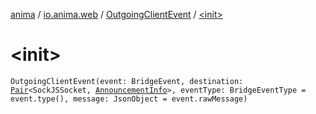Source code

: [anima](../../index.md) / [io.anima.web](../index.md) / [OutgoingClientEvent](index.md) / [&lt;init&gt;](./-init-.md)

# &lt;init&gt;

`OutgoingClientEvent(event: BridgeEvent, destination: `[`Pair`](https://kotlinlang.org/api/latest/jvm/stdlib/kotlin/-pair/index.html)`<SockJSSocket, `[`AnnouncementInfo`](../-announcement-info/index.md)`>, eventType: BridgeEventType = event.type(), message: JsonObject = event.rawMessage)`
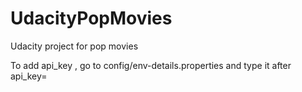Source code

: # UdacityPopMovies
Udacity project for pop movies

To add api_key , go to config/env-details.properties and type it after api_key= 


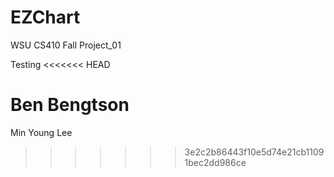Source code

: # EZChart

WSU CS410 Fall Project_01

Testing
<<<<<<< HEAD

Ben Bengtson
=======
Min Young Lee
>>>>>>> 3e2c2b86443f10e5d74e21cb11091bec2dd986ce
-.-.-
> **Activity**
For the word "init", find every line in the data that holds it and copy that line.

> **Written answer**
: [anima](../../index.md) / [io.anima.web](../index.md) / [OutgoingClientEvent](index.md) / [&lt;init&gt;](./-init-.md)
# &lt;init&gt;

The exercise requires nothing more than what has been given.